Items from a dataset:
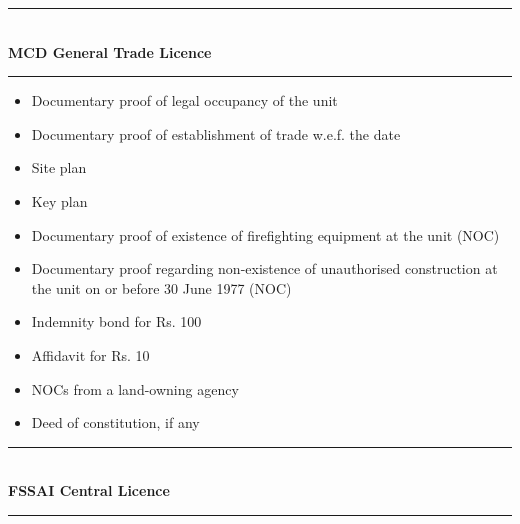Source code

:\documentclass[a4paper, 12pt, twoside]{article}
\begin{document}
\noindent\rule{16cm}{0.4pt}\\
\textbf{MCD General Trade Licence} 
	\\
\noindent\rule{16cm}{0.4pt}
\begin{itemize}[noitemsep]
\item Documentary proof of legal occupancy of the unit 
\item Documentary proof of establishment of trade w.e.f. the date 
\item Site plan 
\item Key plan 
\item Documentary proof of existence of firefighting equipment at the unit (NOC) 
\item Documentary proof regarding non-existence of unauthorised construction at the unit on or before 30 June 1977 (NOC) 
\item Indemnity bond for Rs. 100 
\item Affidavit for Rs. 10 
\item NOCs from a land-owning agency 
\item Deed of constitution, if any 
\end{itemize}
\noindent\rule{16cm}{0.4pt}\\
\textbf{FSSAI Central Licence} \\
\noindent\rule{16cm}{0.4pt}
\end{document}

ASSIGNMENT: Find the number of lines in the records that include the word "unit". Write only that number.

RESPONSE TO THE EXERCISE: 3